Is your crawling done with "Blast" or your "legacy program"? If that's the problem, can we see the code (in either of the above categories) you are having problems with? — halfer, Apr 25 '14 at 23:47
I guess it depends on the kind of redirects (server-side, html / javascript), but you could try cURL. — jeroen, Apr 25 '14 at 23:52
I suspect the question will close, possibly because Blast is not known here, and thus the question (in its first version) sounded like a request for third-party support. Moreover, there was no code in the question, so it was not possible to answer. You now have code, so if the question closes, it can be re-opened. — halfer, Apr 25 '14 at 23:52
Voting now to re-open. In the meantime, you may want to use an HTTP library that supports redirects.
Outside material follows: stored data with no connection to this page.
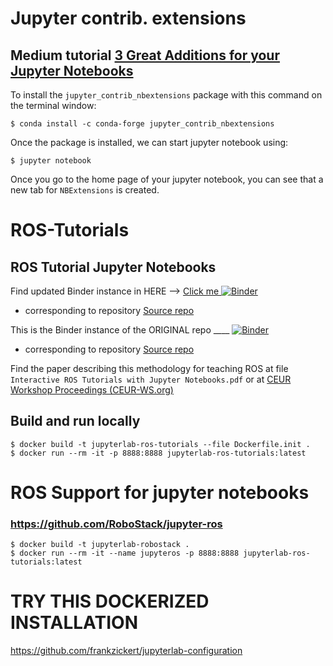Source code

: # Jupyter contrib. extensions
## Medium tutorial [3 Great Additions for your Jupyter Notebooks](https://towardsdatascience.com/three-great-additions-for-your-jupyter-notebooks-cd7373b00e96)

To install the `jupyter_contrib_nbextensions` package with this command on the terminal window:
```
$ conda install -c conda-forge jupyter_contrib_nbextensions
```
Once the package is installed, we can start jupyter notebook using:
```
$ jupyter notebook
```
Once you go to the home page of your jupyter notebook, you can see that a new tab for `NBExtensions` is created.

# ROS-Tutorials
## ROS Tutorial Jupyter Notebooks

Find updated Binder instance in HERE --> [Click me ![Binder](https://mybinder.org/badge_logo.svg)](https://mybinder.org/v2/gh/therobotacademy/ROS-Tutorials/master)
- corresponding to repository [Source repo](https://github.com/therobotacademy/ROS-Tutorials)

This is the Binder instance of the ORIGINAL repo ____  [![Binder](https://mybinder.org/badge.svg)](https://mybinder.org/v2/gh/RobInLabUJI/ROS-Tutorials/master?urlpath=lab)
- corresponding to repository [Source repo](https://github.com/RobInLabUJI/ROS-Tutorials)

Find the paper describing this methodology for teaching ROS at file `Interactive ROS Tutorials with Jupyter Notebooks.pdf`
or at [CEUR Workshop Proceedings (CEUR-WS.org)](http://ceur-ws.org/Vol-2329/paper-01.pdf)

## Build and run locally
```
$ docker build -t jupyterlab-ros-tutorials --file Dockerfile.init .
$ docker run --rm -it -p 8888:8888 jupyterlab-ros-tutorials:latest
```

# ROS Support for jupyter notebooks
### https://github.com/RoboStack/jupyter-ros
```
$ docker build -t jupyterlab-robostack .
$ docker run --rm -it --name jupyteros -p 8888:8888 jupyterlab-ros-tutorials:latest
```

# TRY THIS DOCKERIZED INSTALLATION

https://github.com/frankzickert/jupyterlab-configuration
Have a look at Goutte, which uses Guzzle internally - it's very flexible and easy to use. — halfer, Apr 25 '14 at 23:56
I re-formulated the question . I am sorry for the lack of clarity — Madrugada, Apr 25 '14 at 23:56

halfer · Accepted Answer · 2014-04-26T13:10:28.960

I should think this site is very crawlable. To understand what is going on, turn off JavaScript in your browser and try to browse the site (to do this, I use the Disable->Disable JavaScript menu in Firebug, which is a Firefox plugin).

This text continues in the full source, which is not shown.